Instructions for the task: Where a line of the data holds the word "install", copy that line.

Entries shown:
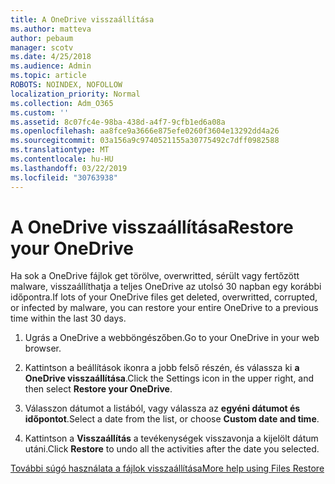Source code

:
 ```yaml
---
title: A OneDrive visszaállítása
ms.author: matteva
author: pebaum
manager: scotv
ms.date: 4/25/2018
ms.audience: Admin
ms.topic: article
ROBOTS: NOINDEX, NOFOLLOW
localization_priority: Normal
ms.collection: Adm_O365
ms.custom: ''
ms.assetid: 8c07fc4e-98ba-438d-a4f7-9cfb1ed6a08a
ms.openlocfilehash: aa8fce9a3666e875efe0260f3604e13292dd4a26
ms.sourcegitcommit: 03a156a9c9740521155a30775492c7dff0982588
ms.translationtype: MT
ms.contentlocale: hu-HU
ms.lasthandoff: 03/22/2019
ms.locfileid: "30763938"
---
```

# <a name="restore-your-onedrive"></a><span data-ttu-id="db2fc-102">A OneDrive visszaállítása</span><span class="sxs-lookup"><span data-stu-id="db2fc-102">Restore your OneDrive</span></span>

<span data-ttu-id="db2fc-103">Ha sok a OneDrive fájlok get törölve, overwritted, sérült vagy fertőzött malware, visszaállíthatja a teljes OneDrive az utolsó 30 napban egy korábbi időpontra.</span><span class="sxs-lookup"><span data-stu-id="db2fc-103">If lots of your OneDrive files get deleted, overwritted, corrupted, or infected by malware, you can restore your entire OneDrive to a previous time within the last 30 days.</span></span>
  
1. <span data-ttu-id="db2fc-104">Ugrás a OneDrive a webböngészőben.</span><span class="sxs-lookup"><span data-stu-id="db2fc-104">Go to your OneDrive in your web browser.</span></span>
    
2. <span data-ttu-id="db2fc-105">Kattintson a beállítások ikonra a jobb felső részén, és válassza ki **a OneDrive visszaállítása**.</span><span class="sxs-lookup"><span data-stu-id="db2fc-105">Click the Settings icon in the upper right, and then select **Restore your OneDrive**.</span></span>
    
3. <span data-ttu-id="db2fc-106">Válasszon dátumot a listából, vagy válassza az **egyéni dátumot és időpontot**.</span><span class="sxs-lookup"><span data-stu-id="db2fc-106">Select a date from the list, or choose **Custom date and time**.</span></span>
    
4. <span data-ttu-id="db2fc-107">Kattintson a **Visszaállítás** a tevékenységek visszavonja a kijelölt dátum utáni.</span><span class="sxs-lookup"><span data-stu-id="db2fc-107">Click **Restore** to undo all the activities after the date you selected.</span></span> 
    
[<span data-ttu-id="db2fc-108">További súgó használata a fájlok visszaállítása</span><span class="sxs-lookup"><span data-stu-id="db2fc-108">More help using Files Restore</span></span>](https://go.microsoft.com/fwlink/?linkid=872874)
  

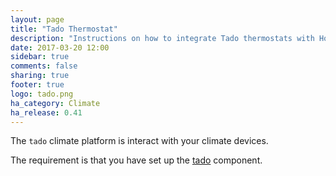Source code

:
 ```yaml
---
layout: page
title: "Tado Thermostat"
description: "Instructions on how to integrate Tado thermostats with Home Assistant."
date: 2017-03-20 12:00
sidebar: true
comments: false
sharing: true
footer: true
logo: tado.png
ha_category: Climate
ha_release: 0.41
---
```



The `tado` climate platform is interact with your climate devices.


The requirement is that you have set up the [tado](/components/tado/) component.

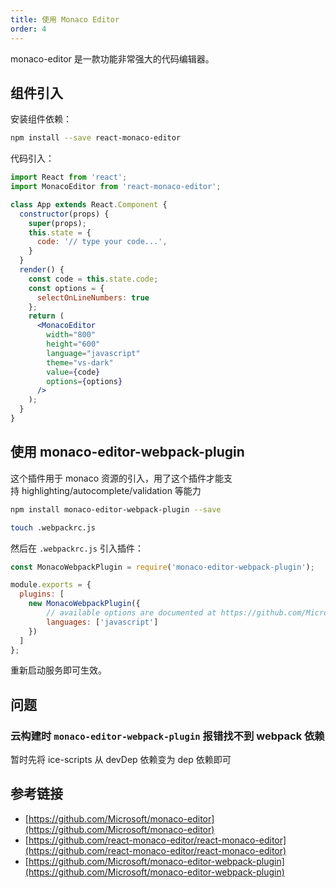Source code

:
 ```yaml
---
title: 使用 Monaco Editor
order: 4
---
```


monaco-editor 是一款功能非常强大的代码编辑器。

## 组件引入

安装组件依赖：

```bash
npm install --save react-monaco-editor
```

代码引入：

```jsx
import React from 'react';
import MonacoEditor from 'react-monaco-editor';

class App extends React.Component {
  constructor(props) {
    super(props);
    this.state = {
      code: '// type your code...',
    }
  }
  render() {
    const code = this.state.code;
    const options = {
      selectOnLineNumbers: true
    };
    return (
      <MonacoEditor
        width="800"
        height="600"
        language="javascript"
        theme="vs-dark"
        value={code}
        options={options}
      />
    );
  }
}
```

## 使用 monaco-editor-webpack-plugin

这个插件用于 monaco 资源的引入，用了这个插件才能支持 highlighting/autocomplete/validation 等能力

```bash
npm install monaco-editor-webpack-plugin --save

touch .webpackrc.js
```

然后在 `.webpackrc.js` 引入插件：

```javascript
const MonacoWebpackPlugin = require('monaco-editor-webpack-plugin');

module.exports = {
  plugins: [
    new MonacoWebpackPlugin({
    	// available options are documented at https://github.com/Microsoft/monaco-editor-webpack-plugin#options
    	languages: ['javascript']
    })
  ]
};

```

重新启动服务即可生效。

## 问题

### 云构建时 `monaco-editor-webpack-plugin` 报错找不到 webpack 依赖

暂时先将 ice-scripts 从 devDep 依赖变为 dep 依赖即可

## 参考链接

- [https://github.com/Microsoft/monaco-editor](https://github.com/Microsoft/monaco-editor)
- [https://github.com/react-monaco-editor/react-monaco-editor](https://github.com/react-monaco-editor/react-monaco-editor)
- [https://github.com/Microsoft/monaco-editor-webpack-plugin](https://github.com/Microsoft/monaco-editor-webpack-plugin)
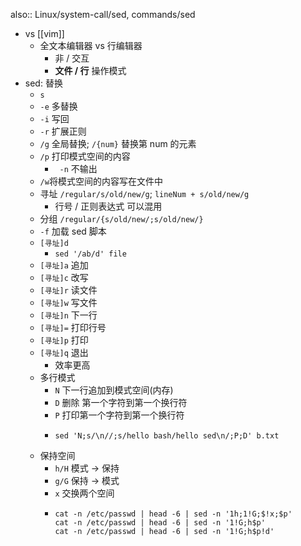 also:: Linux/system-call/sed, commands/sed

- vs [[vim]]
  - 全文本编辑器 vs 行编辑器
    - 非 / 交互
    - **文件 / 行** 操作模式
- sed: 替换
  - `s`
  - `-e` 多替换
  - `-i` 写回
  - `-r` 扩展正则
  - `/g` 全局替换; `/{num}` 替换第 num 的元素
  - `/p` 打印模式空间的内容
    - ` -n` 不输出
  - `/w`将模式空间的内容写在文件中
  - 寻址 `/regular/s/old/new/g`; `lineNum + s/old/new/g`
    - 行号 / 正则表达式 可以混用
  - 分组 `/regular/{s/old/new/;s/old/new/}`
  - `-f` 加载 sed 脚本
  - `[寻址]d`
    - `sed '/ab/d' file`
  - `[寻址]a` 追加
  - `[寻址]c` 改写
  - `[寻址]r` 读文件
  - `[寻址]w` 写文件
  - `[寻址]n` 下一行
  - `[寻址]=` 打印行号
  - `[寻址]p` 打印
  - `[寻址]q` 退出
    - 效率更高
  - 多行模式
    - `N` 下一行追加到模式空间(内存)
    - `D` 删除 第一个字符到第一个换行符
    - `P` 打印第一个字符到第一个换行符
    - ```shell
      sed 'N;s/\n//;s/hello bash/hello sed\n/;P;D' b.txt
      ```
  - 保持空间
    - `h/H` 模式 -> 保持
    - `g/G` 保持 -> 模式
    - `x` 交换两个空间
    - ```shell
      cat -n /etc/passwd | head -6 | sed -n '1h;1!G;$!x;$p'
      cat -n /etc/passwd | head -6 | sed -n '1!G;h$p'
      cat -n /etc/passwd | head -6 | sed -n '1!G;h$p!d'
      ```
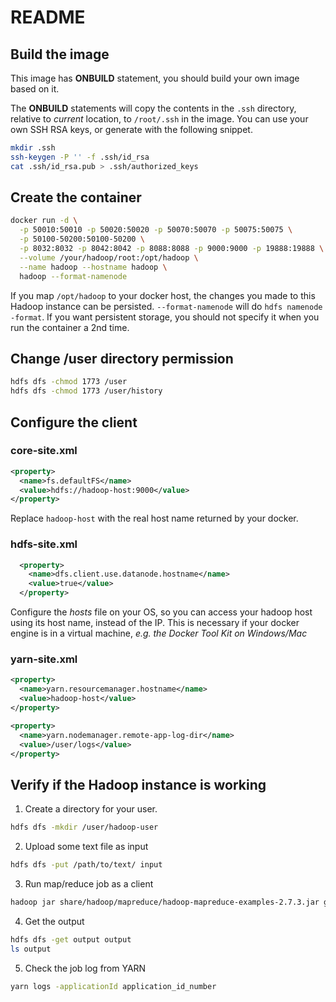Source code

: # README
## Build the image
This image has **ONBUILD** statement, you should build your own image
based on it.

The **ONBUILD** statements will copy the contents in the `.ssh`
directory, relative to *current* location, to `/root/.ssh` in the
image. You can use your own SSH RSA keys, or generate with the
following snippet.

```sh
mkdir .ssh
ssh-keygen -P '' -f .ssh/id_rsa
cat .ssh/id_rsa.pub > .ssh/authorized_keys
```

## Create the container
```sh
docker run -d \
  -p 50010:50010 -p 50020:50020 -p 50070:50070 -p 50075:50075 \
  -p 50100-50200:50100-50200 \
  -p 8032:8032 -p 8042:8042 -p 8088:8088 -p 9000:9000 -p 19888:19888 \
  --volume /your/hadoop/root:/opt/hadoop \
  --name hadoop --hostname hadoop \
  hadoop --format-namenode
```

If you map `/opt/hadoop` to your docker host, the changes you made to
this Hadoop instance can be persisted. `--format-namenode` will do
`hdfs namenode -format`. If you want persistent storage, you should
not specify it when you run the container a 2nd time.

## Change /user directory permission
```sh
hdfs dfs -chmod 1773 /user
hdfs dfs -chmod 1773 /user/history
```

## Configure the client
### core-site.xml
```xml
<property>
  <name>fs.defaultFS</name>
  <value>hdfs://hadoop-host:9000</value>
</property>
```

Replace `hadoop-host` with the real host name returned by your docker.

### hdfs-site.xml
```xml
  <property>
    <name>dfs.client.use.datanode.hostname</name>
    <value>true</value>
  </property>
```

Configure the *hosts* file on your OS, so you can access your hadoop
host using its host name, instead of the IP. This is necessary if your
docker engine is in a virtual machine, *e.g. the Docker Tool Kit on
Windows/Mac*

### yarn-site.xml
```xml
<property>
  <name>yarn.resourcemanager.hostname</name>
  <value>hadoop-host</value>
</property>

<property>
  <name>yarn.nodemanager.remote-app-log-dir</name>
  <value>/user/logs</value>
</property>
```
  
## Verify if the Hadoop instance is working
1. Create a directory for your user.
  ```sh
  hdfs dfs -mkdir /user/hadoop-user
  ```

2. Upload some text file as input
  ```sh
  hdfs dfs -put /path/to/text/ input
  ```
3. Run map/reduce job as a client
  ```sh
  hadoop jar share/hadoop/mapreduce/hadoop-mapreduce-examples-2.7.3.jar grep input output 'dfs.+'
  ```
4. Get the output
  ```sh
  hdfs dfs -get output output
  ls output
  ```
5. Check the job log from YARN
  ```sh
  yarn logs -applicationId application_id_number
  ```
---
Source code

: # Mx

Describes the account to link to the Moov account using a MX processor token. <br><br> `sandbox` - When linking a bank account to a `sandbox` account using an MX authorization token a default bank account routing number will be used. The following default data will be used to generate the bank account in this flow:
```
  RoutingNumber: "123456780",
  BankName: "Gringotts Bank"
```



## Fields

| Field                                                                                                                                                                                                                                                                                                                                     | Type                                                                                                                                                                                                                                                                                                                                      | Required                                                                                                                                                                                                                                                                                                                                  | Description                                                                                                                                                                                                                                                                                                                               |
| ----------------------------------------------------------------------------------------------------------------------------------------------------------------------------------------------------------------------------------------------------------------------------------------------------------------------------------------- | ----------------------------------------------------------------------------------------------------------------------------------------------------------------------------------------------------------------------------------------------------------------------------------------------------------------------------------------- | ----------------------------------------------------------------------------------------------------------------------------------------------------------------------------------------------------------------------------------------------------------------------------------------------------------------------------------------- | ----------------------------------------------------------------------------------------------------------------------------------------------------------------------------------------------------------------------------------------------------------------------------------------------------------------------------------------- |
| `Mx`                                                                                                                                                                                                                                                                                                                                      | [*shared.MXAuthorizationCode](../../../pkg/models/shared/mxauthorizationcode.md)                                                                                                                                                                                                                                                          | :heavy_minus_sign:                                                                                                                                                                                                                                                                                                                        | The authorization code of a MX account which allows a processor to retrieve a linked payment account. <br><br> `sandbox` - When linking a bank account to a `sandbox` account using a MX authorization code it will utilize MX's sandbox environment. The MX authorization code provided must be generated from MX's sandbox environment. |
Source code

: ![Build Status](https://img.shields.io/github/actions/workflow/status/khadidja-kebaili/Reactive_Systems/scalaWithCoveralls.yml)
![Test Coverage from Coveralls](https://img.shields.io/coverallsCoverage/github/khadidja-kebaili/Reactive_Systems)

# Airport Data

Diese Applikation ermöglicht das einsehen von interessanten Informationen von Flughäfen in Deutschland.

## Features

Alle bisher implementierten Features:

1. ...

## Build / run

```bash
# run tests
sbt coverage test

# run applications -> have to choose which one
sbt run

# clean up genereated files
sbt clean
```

Solution for this task:
npm install --save react-monaco-editor
npm install monaco-editor-webpack-plugin --save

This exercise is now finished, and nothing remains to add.